Friday, February 16, 2007

Influences: The Muppets

Like many toddlers growing up in the early eighties, much of my time was spent on Sesame Street, hanging out with Jim Henson's muppets. But while Henson and his crew were overtly interested in teaching kids their letters and numbers, I was getting my first lesson in cartooning. That is, by studying the muppets' exaggerated and simplified puppet faces, I learned that very simple changes in facial structure could evoke wildly different emotions.

This effect is strongest in Bert, the lanky, banana-hued muppet whose eyebrows seem to do all the talking. I didn't realize it at the time, but Bert (through Henson's puppeteers) was teaching me that you didn't have to draw a realistic human face to capture realistic human emotion.

Try out this little Flash widget to see what I mean.









Coicidentally, my mom makes her living teaching and writing about emotions, so I was fortunate to grow up with a library of books about emotions and cognition. One author who stuck out -- and who every cartoonist should be familiar with -- is Paul Ekman.
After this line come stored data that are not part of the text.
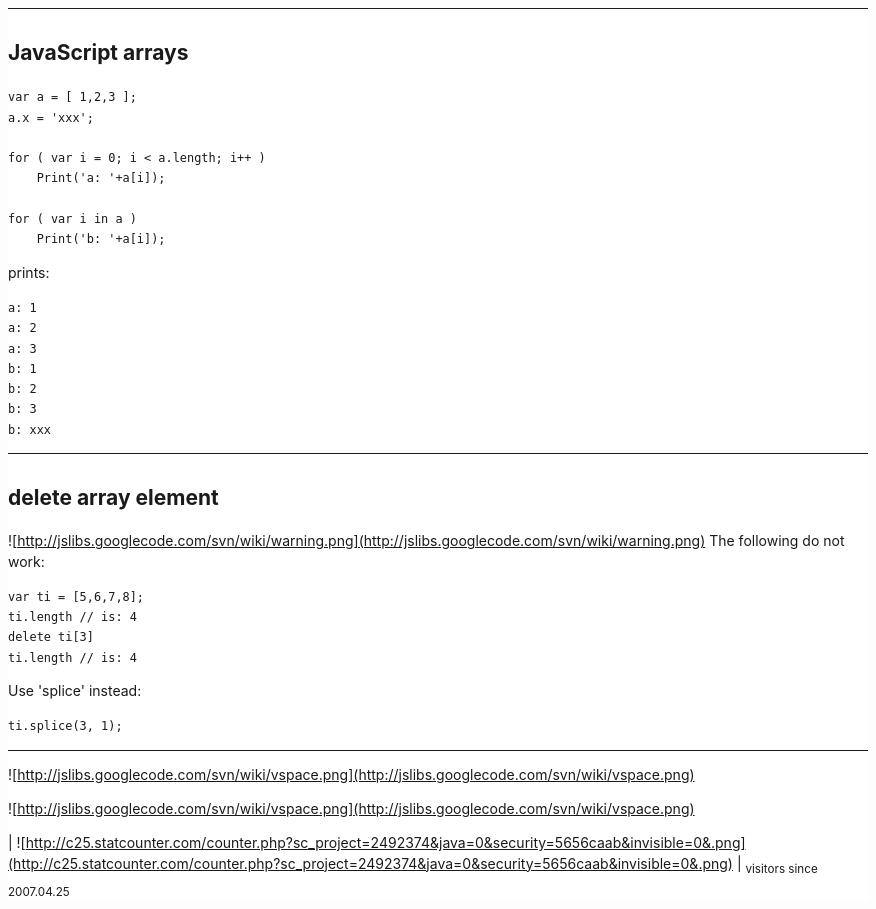
---

## JavaScript arrays ##
```
var a = [ 1,2,3 ];
a.x = 'xxx';

for ( var i = 0; i < a.length; i++ )
	Print('a: '+a[i]);

for ( var i in a )
	Print('b: '+a[i]);
```
prints:
```
a: 1
a: 2
a: 3
b: 1
b: 2
b: 3
b: xxx
```


---

## delete array element ##
![http://jslibs.googlecode.com/svn/wiki/warning.png](http://jslibs.googlecode.com/svn/wiki/warning.png) The following do not work:
```
var ti = [5,6,7,8];
ti.length // is: 4
delete ti[3]
ti.length // is: 4
```

Use 'splice' instead:
```
ti.splice(3, 1);
```



---

![http://jslibs.googlecode.com/svn/wiki/vspace.png](http://jslibs.googlecode.com/svn/wiki/vspace.png)





![http://jslibs.googlecode.com/svn/wiki/vspace.png](http://jslibs.googlecode.com/svn/wiki/vspace.png)

| ![http://c25.statcounter.com/counter.php?sc_project=2492374&java=0&security=5656caab&invisible=0&.png](http://c25.statcounter.com/counter.php?sc_project=2492374&java=0&security=5656caab&invisible=0&.png) |  <sub>visitors since 2007.04.25</sub>
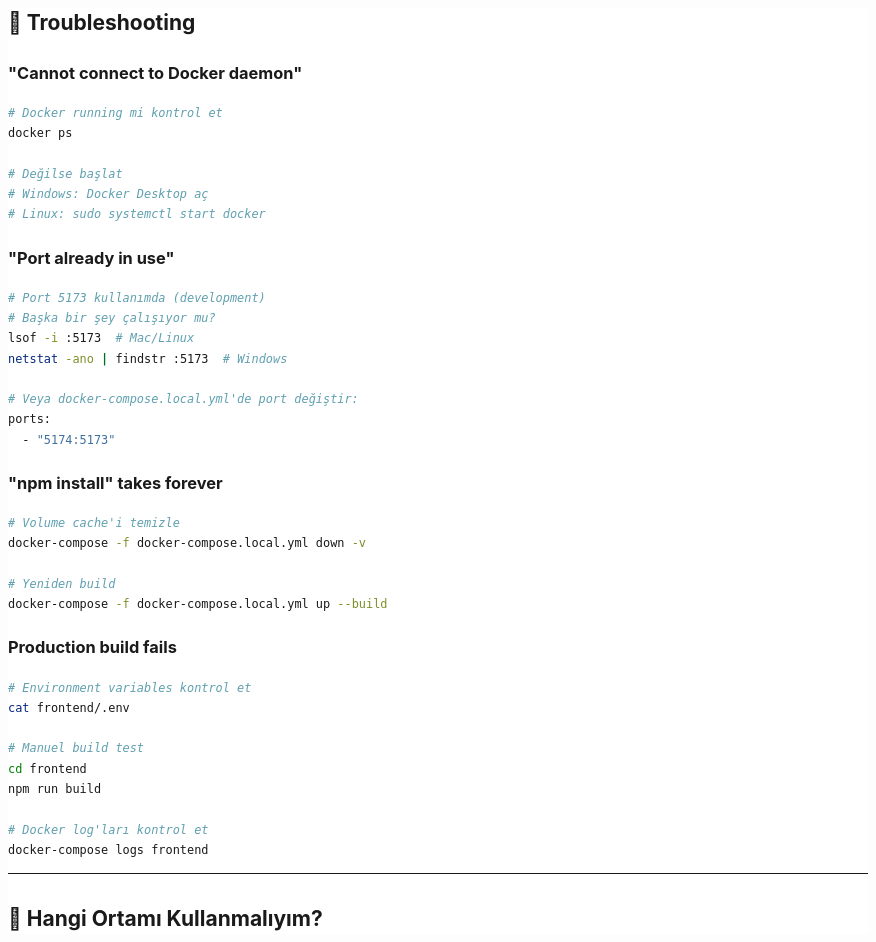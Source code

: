 
## 🔧 Troubleshooting

### "Cannot connect to Docker daemon"

```bash
# Docker running mi kontrol et
docker ps

# Değilse başlat
# Windows: Docker Desktop aç
# Linux: sudo systemctl start docker
```

### "Port already in use"

```bash
# Port 5173 kullanımda (development)
# Başka bir şey çalışıyor mu?
lsof -i :5173  # Mac/Linux
netstat -ano | findstr :5173  # Windows

# Veya docker-compose.local.yml'de port değiştir:
ports:
  - "5174:5173"
```

### "npm install" takes forever

```bash
# Volume cache'i temizle
docker-compose -f docker-compose.local.yml down -v

# Yeniden build
docker-compose -f docker-compose.local.yml up --build
```

### Production build fails

```bash
# Environment variables kontrol et
cat frontend/.env

# Manuel build test
cd frontend
npm run build

# Docker log'ları kontrol et
docker-compose logs frontend
```

---

## 🎯 Hangi Ortamı Kullanmalıyım?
Ekman has spent his life cataloguing the amazing range of human emotions, face by face.


For a cartoonist, one of the fascinating aspects of Ekman's research is how easily these changes in facial expressions can be represented by the angle of a line (a mouth or an eyebrow) or their proximity to one another (eyebrow to eye, mouth to nose).

While we're on the subject of cartooning and faces, let me throw some questions into the ether. A long time ago I noticed that when I'm drawing characters, especially while drawing their faces, I sometimes catch myself making the same face. The more I noticed this subconscious act happening, the more I believed that it was helping me draw. For some reason making an angry face helped me draw an angry character, smiling helped draw a happy character, etc. So my first question is, has anyone else noticed themselves doing it? (Or am I just insane? -- the two may not be mutually exclusive...) And the second question is this: Do we make these faces proactively, i.e. I smile first so that I may get into my character's emotional state and therefore draw him better, or do I smile reactively, i.e. I smile in response to something I have put down on the page?
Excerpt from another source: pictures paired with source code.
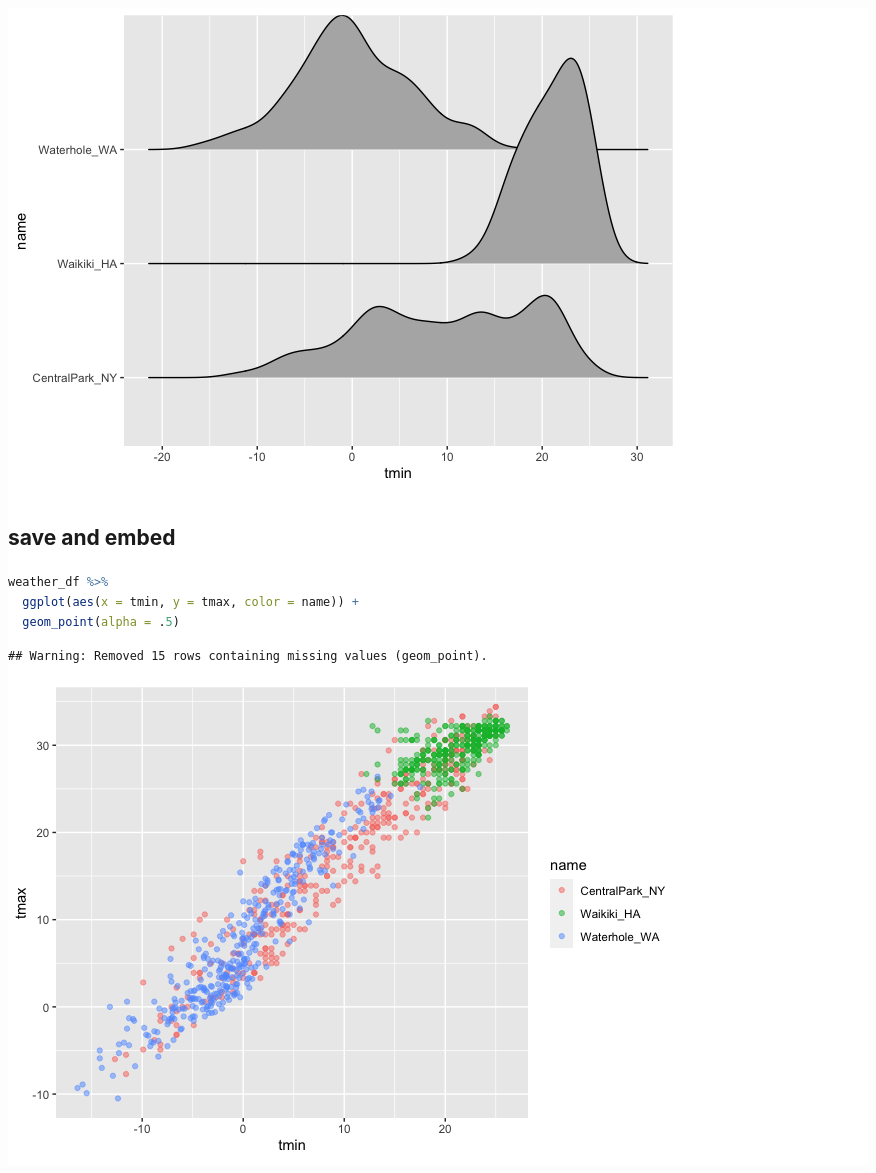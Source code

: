 ![](data_visualization_files/figure-gfm/unnamed-chunk-16-1.png)

## save and embed

``` r
weather_df %>% 
  ggplot(aes(x = tmin, y = tmax, color = name)) + 
  geom_point(alpha = .5)
```

    ## Warning: Removed 15 rows containing missing values (geom_point).

![](data_visualization_files/figure-gfm/unnamed-chunk-17-1.png)

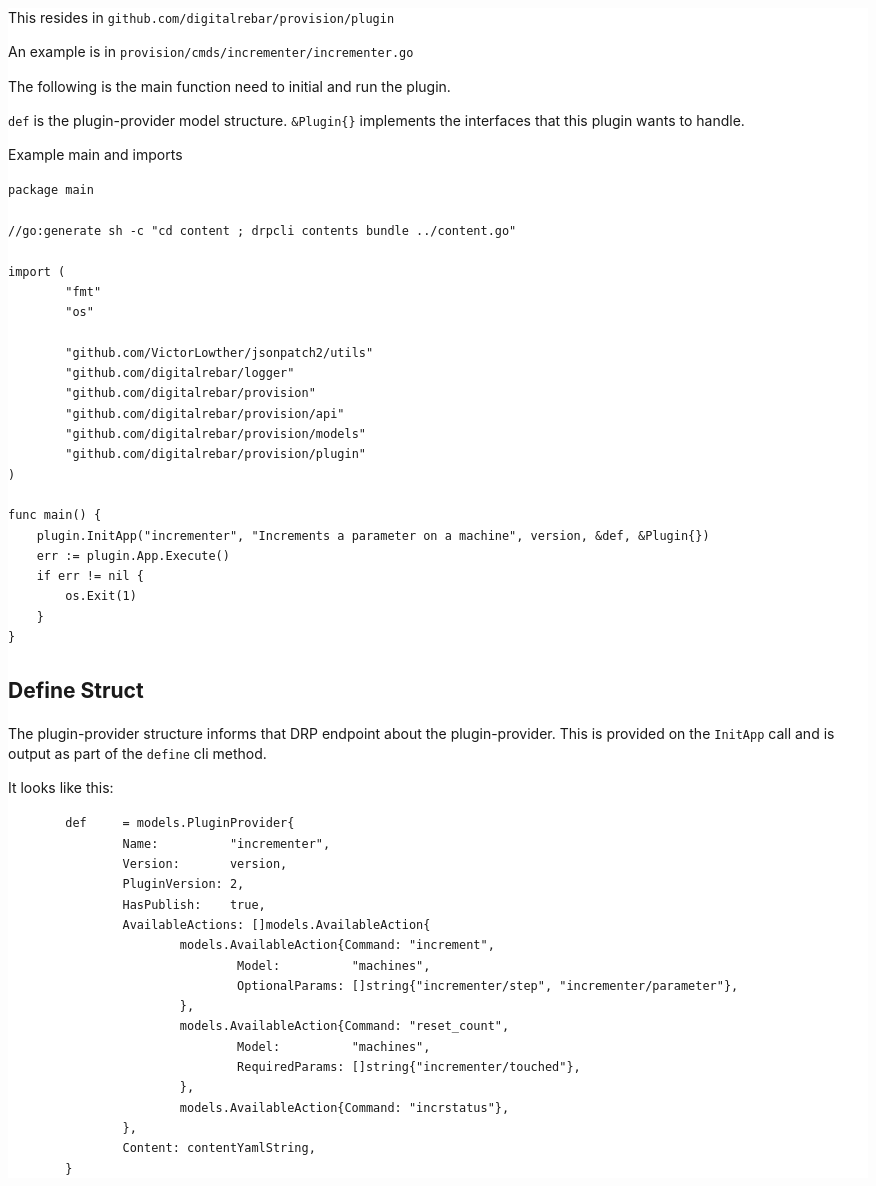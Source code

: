 This resides in `github.com/digitalrebar/provision/plugin`

An example is in `provision/cmds/incrementer/incrementer.go`

The following is the main function need to initial and run the plugin.

`def` is the plugin-provider model structure.
`&Plugin{}` implements the interfaces that this plugin wants to handle.

Example main and imports

```
package main
  
//go:generate sh -c "cd content ; drpcli contents bundle ../content.go"

import (
        "fmt"
        "os"

        "github.com/VictorLowther/jsonpatch2/utils"
        "github.com/digitalrebar/logger"
        "github.com/digitalrebar/provision"
        "github.com/digitalrebar/provision/api"
        "github.com/digitalrebar/provision/models"
        "github.com/digitalrebar/provision/plugin"
)

func main() {
	plugin.InitApp("incrementer", "Increments a parameter on a machine", version, &def, &Plugin{})
	err := plugin.App.Execute()
	if err != nil {
		os.Exit(1)
	}
}
```

## Define Struct

The plugin-provider structure informs that DRP endpoint about the plugin-provider.  This is provided on
the `InitApp` call and is output as part of the `define` cli method.

It looks like this:

```
        def     = models.PluginProvider{
                Name:          "incrementer",
                Version:       version,
                PluginVersion: 2,
                HasPublish:    true,
                AvailableActions: []models.AvailableAction{
                        models.AvailableAction{Command: "increment",
                                Model:          "machines",
                                OptionalParams: []string{"incrementer/step", "incrementer/parameter"},
                        },
                        models.AvailableAction{Command: "reset_count",
                                Model:          "machines",
                                RequiredParams: []string{"incrementer/touched"},
                        },
                        models.AvailableAction{Command: "incrstatus"},
                },
                Content: contentYamlString,
        }
```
With all the current research into mirror neurons, I think that my making a face while drawing is reactive. However, I don't think that I'm smiling in reaction to the smiling face on the page, because often I'll smile before anything solid is put down on paper. I think I'm actually smiling in response to the thought of a person smiling, which must necessarily exist before I draw anything.

Links:
Paul Ekman at SharpBrains.com
Paul Ekman at Wikipedia
Mirror neurons at Wikipedia
Mirror neurons at MindHacks.com

4 comments:

mrmonkey23 said...

I definitely make faces of characters while I draw them, and I think it helps get it right, although I have no idea why. It's kind of like channeling an emotion into your drawings or something... I seems like if you're into a drawing enough to make a face without thinking about it, for some mysterious, occult reason you're more likely to get it looking genuine.

A lot of animators keep a mirror nearby to help capture appropriate expressions, too.

Scott McCloud has a big chapter on this stuff in his excellent new Making Comics book.

Anonymous said...

Linda Medley has told me she does this as well, and even I do it when I'm just writing a panel description. It's almost 50/50 proactive/reactive and it's not just faces. If I'm having a hard time describing a gesture or expression in words, making it usually tells me what to do. It's hard to type if it has something to do with the hands and arms of course, so hurray for short-term memory and as well as mirror neurons...

Jim O.

danno said...

heres how my Muppets influence has
asserted itself...

http://www.comicspace.com/staplegenius/comics.php?action=read&file_id=29340

Cedric said...

Great post. Thanks for the Paul Ekman links, I will definitely have to study his work.

I also catch myself making facial expressions as I draw them. For me I think its mostly proactive, because acting it out myself (even just subconsciously) helps me to draw the emotion better. My experience informs the drawing, not so much the other way around.